Labour’s lost voters clamour for belonging – but will the party answer them?
In the wake of Labour’s terrible, soul-destroying election defeat in 2019, the need to “listen” to the red wall constituency voters who had deserted the party became an instant truism. In the trauma of the moment, there was a genuine desire to understand why so many of the places that had sustained the labour movement for so long had voted for the enemy.
But the ability to listen well is a rare and difficult skill. The great German philosopher, Hans-Georg Gadamer, who devoted his intellectual career to the art of understanding what others mean, defined it beautifully. The good listener, said Gadamer, “does not go about identifying the weaknesses of what another person says in order to prove that one is always right, but one seeks instead, as far as possible, to strengthen the other’s viewpoint so that what the other person has to say becomes illuminating”.
As the first electoral test of Keir Starmer’s leadership approaches this week, how much of that kind of listening can truly be said to have taken place? Labour may yet hold on to Hartlepool in a byelection freighted with red wall symbolism, though the polls do not look good. The electoral windfall of Tory sleaze stories may help shore up the vote in local elections, but a weekend YouGov poll predicting a nine-point northern swing to the Tories is cause for trepidation. A year and a half on from that dramatic December night, the Tories still have more reason than Labour to be optimistic about their prospects in nonmetropolitan England. What is it that the left is not hearing?
There were clues in a recent report by UK in a Changing Europe, titled Comfortable Leavers, which analysed the views of relatively prosperous Brexit voters. The study highlighted the way that a shared pride in Britain – its national identity, public services and industry – held together a coalition stretching from the comfortable shires to the red wall Labour-voting towns. A “nostalgic optimism” about Britishness united well-off Tories who moaned about the workshy working class with the type of blue-collar workers the Labour party was founded to represent.
The collapse of the red wall in 2019 was confirmation of the potency of this cultural alliance, which has not disintegrated now Brexit is “done”. Engaging with it is fundamental if Labour is to progress beyond its city and university town redoubts. Valuing forms of belonging that absorb the individual into something greater than themselves, the nostalgic optimists are united by a desire for a politics that has large horizons. But rather than seek “illumination” and insight, many sections of the left have reverted to instinctive disdain and distrust.

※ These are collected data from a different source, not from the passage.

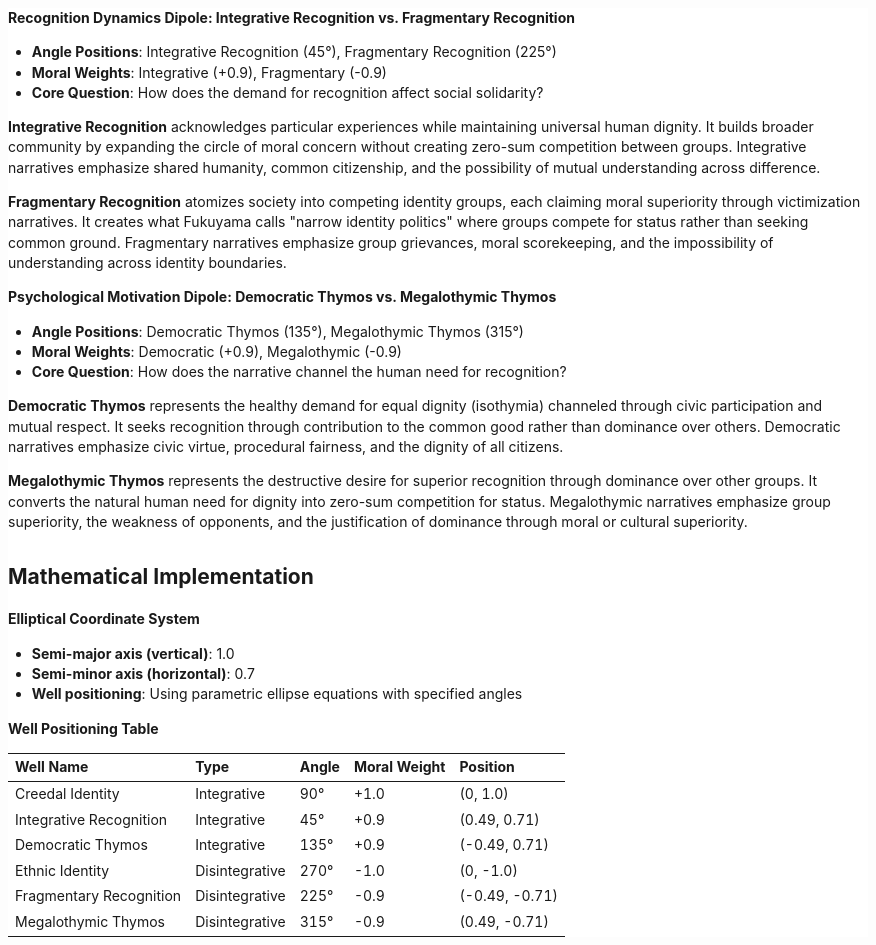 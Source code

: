 **Recognition Dynamics Dipole: Integrative Recognition vs. Fragmentary Recognition**

- **Angle Positions**: Integrative Recognition (45°), Fragmentary Recognition (225°)
- **Moral Weights**: Integrative (+0.9), Fragmentary (-0.9)
- **Core Question**: How does the demand for recognition affect social solidarity?

**Integrative Recognition** acknowledges particular experiences while maintaining universal human dignity. It builds broader community by expanding the circle of moral concern without creating zero-sum competition between groups. Integrative narratives emphasize shared humanity, common citizenship, and the possibility of mutual understanding across difference.

**Fragmentary Recognition** atomizes society into competing identity groups, each claiming moral superiority through victimization narratives. It creates what Fukuyama calls "narrow identity politics" where groups compete for status rather than seeking common ground. Fragmentary narratives emphasize group grievances, moral scorekeeping, and the impossibility of understanding across identity boundaries.

**Psychological Motivation Dipole: Democratic Thymos vs. Megalothymic Thymos**

- **Angle Positions**: Democratic Thymos (135°), Megalothymic Thymos (315°)
- **Moral Weights**: Democratic (+0.9), Megalothymic (-0.9)
- **Core Question**: How does the narrative channel the human need for recognition?

**Democratic Thymos** represents the healthy demand for equal dignity (isothymia) channeled through civic participation and mutual respect. It seeks recognition through contribution to the common good rather than dominance over others. Democratic narratives emphasize civic virtue, procedural fairness, and the dignity of all citizens.

**Megalothymic Thymos** represents the destructive desire for superior recognition through dominance over other groups. It converts the natural human need for dignity into zero-sum competition for status. Megalothymic narratives emphasize group superiority, the weakness of opponents, and the justification of dominance through moral or cultural superiority.

## **Mathematical Implementation**

**Elliptical Coordinate System**

- **Semi-major axis (vertical)**: 1.0
- **Semi-minor axis (horizontal)**: 0.7
- **Well positioning**: Using parametric ellipse equations with specified angles

**Well Positioning Table**


| Well Name | Type | Angle | Moral Weight | Position |
| :-- | :-- | :-- | :-- | :-- |
| Creedal Identity | Integrative | 90° | +1.0 | (0, 1.0) |
| Integrative Recognition | Integrative | 45° | +0.9 | (0.49, 0.71) |
| Democratic Thymos | Integrative | 135° | +0.9 | (-0.49, 0.71) |
| Ethnic Identity | Disintegrative | 270° | -1.0 | (0, -1.0) |
| Fragmentary Recognition | Disintegrative | 225° | -0.9 | (-0.49, -0.71) |
| Megalothymic Thymos | Disintegrative | 315° | -0.9 | (0.49, -0.71) |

When a leaked Labour strategy presentation ham-fistedly sought to prioritise “the use of the [union] flag, veterans, dressing smartly”, it was disproportionately monstered by critics who see pride in Britishness as the gateway to xenophobic nationalism. The relevance of the class dimension of the red wall defection from Labour has been hotly contested: why should the opinions of a young Deliveroo rider in London be considered less authentically working class than those of a retired blue-collar worker in Leigh? Why should Labour privilege the patriotism of a homeowning social conservative in their 50s over the cosmopolitan liberalism of an urban, renting and indebted thirtysomething?